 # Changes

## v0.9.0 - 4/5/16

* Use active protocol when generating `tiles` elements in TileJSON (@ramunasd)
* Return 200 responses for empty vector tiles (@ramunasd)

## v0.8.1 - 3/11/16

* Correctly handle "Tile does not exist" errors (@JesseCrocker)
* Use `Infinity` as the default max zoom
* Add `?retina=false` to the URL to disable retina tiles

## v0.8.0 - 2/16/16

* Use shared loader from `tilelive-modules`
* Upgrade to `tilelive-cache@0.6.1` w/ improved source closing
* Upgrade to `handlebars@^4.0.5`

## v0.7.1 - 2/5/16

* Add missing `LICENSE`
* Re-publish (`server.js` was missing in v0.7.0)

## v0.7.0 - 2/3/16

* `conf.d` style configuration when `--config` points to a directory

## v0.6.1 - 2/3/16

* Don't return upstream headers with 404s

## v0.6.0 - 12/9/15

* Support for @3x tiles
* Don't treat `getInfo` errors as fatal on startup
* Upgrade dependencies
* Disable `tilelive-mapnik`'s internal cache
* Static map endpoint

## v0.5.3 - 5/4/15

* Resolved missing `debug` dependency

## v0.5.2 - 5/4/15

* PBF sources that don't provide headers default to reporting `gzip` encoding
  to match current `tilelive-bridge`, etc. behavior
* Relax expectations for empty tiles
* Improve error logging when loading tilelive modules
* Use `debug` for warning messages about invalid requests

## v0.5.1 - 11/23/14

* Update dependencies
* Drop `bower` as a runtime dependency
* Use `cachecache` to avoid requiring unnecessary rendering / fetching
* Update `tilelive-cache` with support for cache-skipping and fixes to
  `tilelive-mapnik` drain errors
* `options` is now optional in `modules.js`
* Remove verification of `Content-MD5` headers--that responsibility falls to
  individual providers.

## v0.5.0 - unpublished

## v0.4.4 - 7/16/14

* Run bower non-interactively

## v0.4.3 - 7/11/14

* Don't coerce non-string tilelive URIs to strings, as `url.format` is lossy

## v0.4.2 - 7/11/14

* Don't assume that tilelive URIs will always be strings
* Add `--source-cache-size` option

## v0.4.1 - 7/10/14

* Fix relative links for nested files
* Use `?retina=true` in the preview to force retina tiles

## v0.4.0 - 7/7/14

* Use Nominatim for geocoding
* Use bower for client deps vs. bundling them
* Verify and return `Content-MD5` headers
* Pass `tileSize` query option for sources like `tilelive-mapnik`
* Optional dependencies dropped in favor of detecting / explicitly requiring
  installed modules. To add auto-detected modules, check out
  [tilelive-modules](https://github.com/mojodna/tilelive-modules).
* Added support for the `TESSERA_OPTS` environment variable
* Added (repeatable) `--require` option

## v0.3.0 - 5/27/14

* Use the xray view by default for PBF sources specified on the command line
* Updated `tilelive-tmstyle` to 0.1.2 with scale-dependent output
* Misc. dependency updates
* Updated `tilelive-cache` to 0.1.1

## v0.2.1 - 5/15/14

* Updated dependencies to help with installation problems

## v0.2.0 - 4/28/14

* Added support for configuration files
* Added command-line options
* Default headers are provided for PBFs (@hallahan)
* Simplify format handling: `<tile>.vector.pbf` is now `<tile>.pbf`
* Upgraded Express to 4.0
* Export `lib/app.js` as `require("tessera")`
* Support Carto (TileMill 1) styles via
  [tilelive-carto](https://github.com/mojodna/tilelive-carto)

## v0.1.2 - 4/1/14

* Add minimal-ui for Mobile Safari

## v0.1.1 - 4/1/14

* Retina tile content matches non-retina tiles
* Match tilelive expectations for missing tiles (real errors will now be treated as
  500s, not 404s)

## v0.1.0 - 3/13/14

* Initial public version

* * * * * * *

▶ **Task to complete**:
Repeat, exactly as they stand above, the lines from the line with "vector tiles (@ramunasd)" to the line with "Don't coerce non-string", both lines included.

▶ **Result**:
* Return 200 responses for empty vector tiles (@ramunasd)

## v0.8.1 - 3/11/16

* Correctly handle "Tile does not exist" errors (@JesseCrocker)
* Use `Infinity` as the default max zoom
* Add `?retina=false` to the URL to disable retina tiles

## v0.8.0 - 2/16/16

* Use shared loader from `tilelive-modules`
* Upgrade to `tilelive-cache@0.6.1` w/ improved source closing
* Upgrade to `handlebars@^4.0.5`

## v0.7.1 - 2/5/16

* Add missing `LICENSE`
* Re-publish (`server.js` was missing in v0.7.0)

## v0.7.0 - 2/3/16

* `conf.d` style configuration when `--config` points to a directory

## v0.6.1 - 2/3/16

* Don't return upstream headers with 404s

## v0.6.0 - 12/9/15

* Support for @3x tiles
* Don't treat `getInfo` errors as fatal on startup
* Upgrade dependencies
* Disable `tilelive-mapnik`'s internal cache
* Static map endpoint

## v0.5.3 - 5/4/15

* Resolved missing `debug` dependency

## v0.5.2 - 5/4/15

* PBF sources that don't provide headers default to reporting `gzip` encoding
  to match current `tilelive-bridge`, etc. behavior
* Relax expectations for empty tiles
* Improve error logging when loading tilelive modules
* Use `debug` for warning messages about invalid requests

## v0.5.1 - 11/23/14

* Update dependencies
* Drop `bower` as a runtime dependency
* Use `cachecache` to avoid requiring unnecessary rendering / fetching
* Update `tilelive-cache` with support for cache-skipping and fixes to
  `tilelive-mapnik` drain errors
* `options` is now optional in `modules.js`
* Remove verification of `Content-MD5` headers--that responsibility falls to
  individual providers.

## v0.5.0 - unpublished

## v0.4.4 - 7/16/14

* Run bower non-interactively

## v0.4.3 - 7/11/14

* Don't coerce non-string tilelive URIs to strings, as `url.format` is lossy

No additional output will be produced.